Cultura

Cuando el arte adopta una nueva disposición

AUNQUE el nombre de Jesús Marín siempre ha estado, en esta ciudad, ligado al de un conocido grabador; este Jesús Marín, también nacido en Jerez, es un artista que, desde los años noventa ha mostrado su obra en su ciudad de nacimiento, primero con Carmen de la Calle y, más tarde, en la galería Belén. Ahora llega a la Pescadería - curiosamente dentro de unos meses habrá otra exposición en el mismo espacio con el primer Jesús Marín, este de segundo apellido Echeverría - y nos trae una oferta estética donde diversos momentos del arte minimalista tienen su más absoluto desenlace.

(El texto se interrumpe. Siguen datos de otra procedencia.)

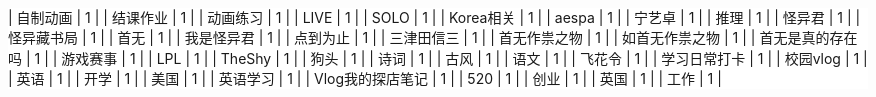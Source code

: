 | 自制动画 | 1 |
| 结课作业 | 1 |
| 动画练习 | 1 |
| LIVE | 1 |
| SOLO | 1 |
| Korea相关 | 1 |
| aespa | 1 |
| 宁艺卓 | 1 |
| 推理 | 1 |
| 怪异君 | 1 |
| 怪异藏书局 | 1 |
| 首无 | 1 |
| 我是怪异君 | 1 |
| 点到为止 | 1 |
| 三津田信三 | 1 |
| 首无作祟之物 | 1 |
| 如首无作祟之物 | 1 |
| 首无是真的存在吗 | 1 |
| 游戏赛事 | 1 |
| LPL | 1 |
| TheShy | 1 |
| 狗头 | 1 |
| 诗词 | 1 |
| 古风 | 1 |
| 语文 | 1 |
| 飞花令 | 1 |
| 学习日常打卡 | 1 |
| 校园vlog | 1 |
| 英语 | 1 |
| 开学 | 1 |
| 美国 | 1 |
| 英语学习 | 1 |
| Vlog我的探店笔记 | 1 |
| 520 | 1 |
| 创业 | 1 |
| 英国 | 1 |
| 工作 | 1 |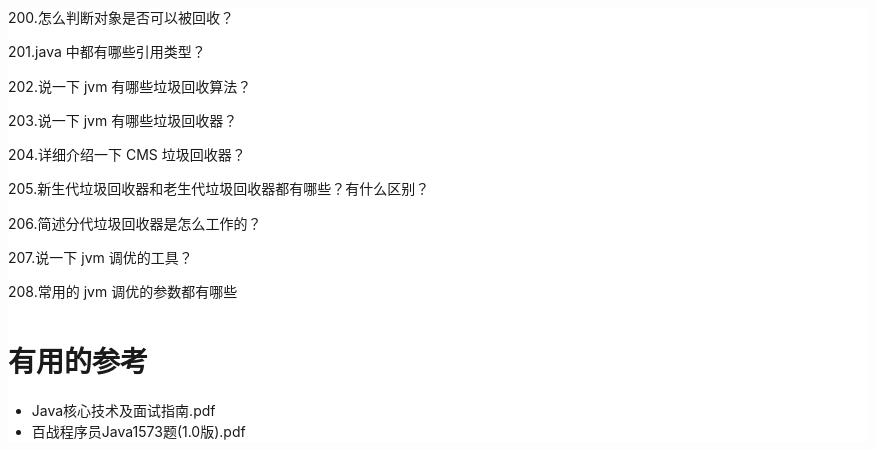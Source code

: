 200.怎么判断对象是否可以被回收？

201.java 中都有哪些引用类型？

202.说一下 jvm 有哪些垃圾回收算法？

203.说一下 jvm 有哪些垃圾回收器？

204.详细介绍一下 CMS 垃圾回收器？

205.新生代垃圾回收器和老生代垃圾回收器都有哪些？有什么区别？

206.简述分代垃圾回收器是怎么工作的？

207.说一下 jvm 调优的工具？

208.常用的 jvm 调优的参数都有哪些





# 有用的参考

  * Java核心技术及面试指南.pdf
  * 百战程序员Java1573题(1.0版).pdf

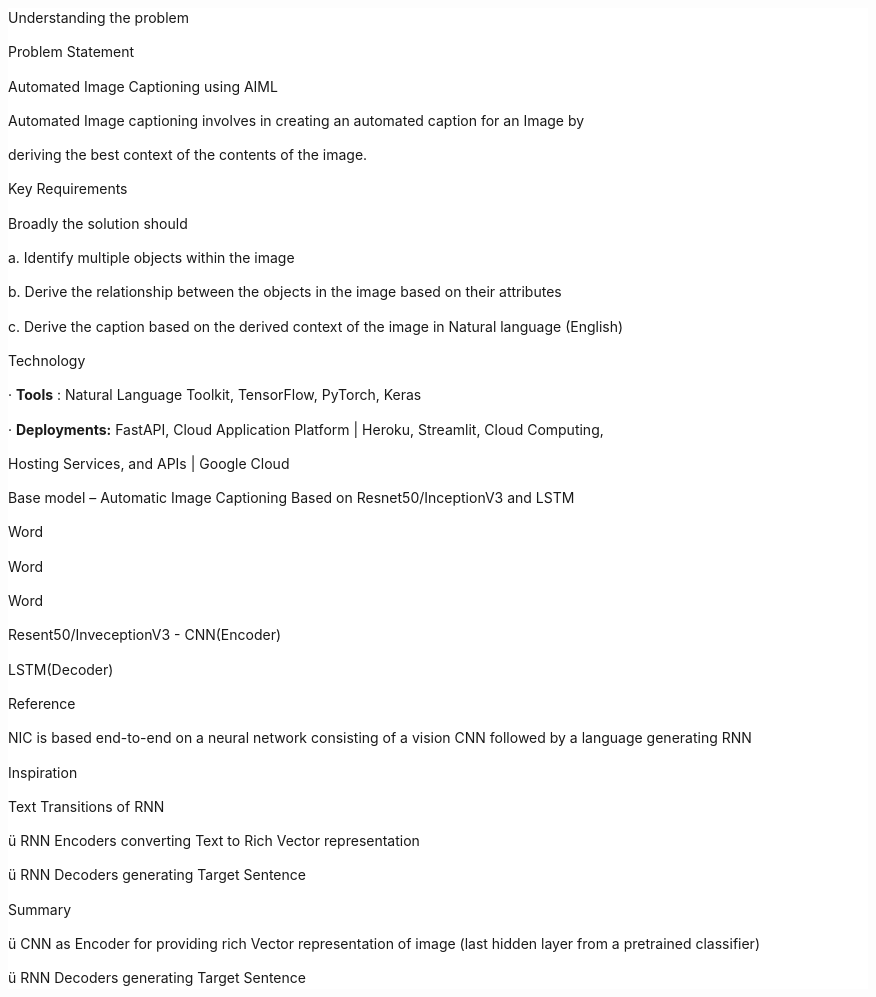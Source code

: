 


Understanding the problem

Problem Statement

Automated Image Captioning using AIML

Automated Image captioning involves in creating an automated caption for an Image by

deriving the best context of the contents of the image.

Key Requirements

Broadly the solution should

a. Identify multiple objects within the image

b. Derive the relationship between the objects in the image based on their attributes

c. Derive the caption based on the derived context of the image in Natural language (English)

Technology

· **Tools** : Natural Language Toolkit, TensorFlow, PyTorch, Keras

· **Deployments:** FastAPI, Cloud Application Platform | Heroku, Streamlit, Cloud Computing,

Hosting Services, and APIs | Google Cloud





Base model – Automatic Image Captioning Based on Resnet50/InceptionV3 and LSTM

Word

Word

Word

Resent50/InveceptionV3 - CNN(Encoder)

LSTM(Decoder)

Reference

NIC is based end-to-end on a neural network consisting of a vision CNN followed by a language generating RNN

Inspiration

Text Transitions of RNN

ü RNN Encoders converting Text to Rich Vector representation

ü RNN Decoders generating Target Sentence

Summary

ü CNN as Encoder for providing rich Vector representation of image (last hidden layer from a pretrained classifier)

ü RNN Decoders generating Target Sentence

El término minimal fue acuñado por Richard Wolheim en 1965 en un artículo para Art Magazine. Desde entonces mucho mal uso se ha hecho de la palabra. Ahora tenemos la oportunidad de acercarnos a una obra conceptual donde se parte de una idea que entronca con aquella concepción minimalista de oferta absoluta de una materialidad que coarta la existencia de otras posibles circunstancias. Marín Clavijo asume esa realidad, consigue un máximo nivel de abstracción, una geometría basada en el orden, en la simplicidad, la claridad y la literalidad, así como en la utilización de unos materiales industriales que borran cualquier huella de manualidad. Los neones, las populares y detríticas cintas de separación, las simples tiras de papel, con una mínima organización conforman un entramado que asumen un nuevo concepto del arte; una nueva forma de manifestación donde lo real, lo matérico, la estructura espacial juegan un papel importante. De todas formas este autor, partiendo de ese literal y organicista sentido de la forma plástica da un paso más, no se queda en la simple presentación material del asunto artístico, ese que tanto preocupaba a los minimalistas puros. Él asume esa circunstancia y crea una escenografía en la que tiene mucho que ver con la luz, con el espacio, con la forma geométrica y sus volubles posicionamientos, además deja que intervenga el espectador, así como la propia realidad física de la luz en su distintas posiciones en el espacio físico de la sala. En definitiva una particular interpretación de unas de las estéticas que más fortuna han hecho en la historia del arte desde los años sesenta.

Me parece importante y necesaria la exposición de Jesús Marín Clavijo en tan importante espacio institucional. Se debe ofertar una realidad artística que, a pesar de su ya clasicismo dentro de la historia del arte reciente, dista mucho de ser inmediata a una mayoría. Una exposición que no deja indiferente y que sirve para saber a que atenerse con uno de los nuevos conceptos de la plástica contemporánea. ¡Bienvenida sea esta muestra! Estamos necesitados de muchas más buenas aventuras.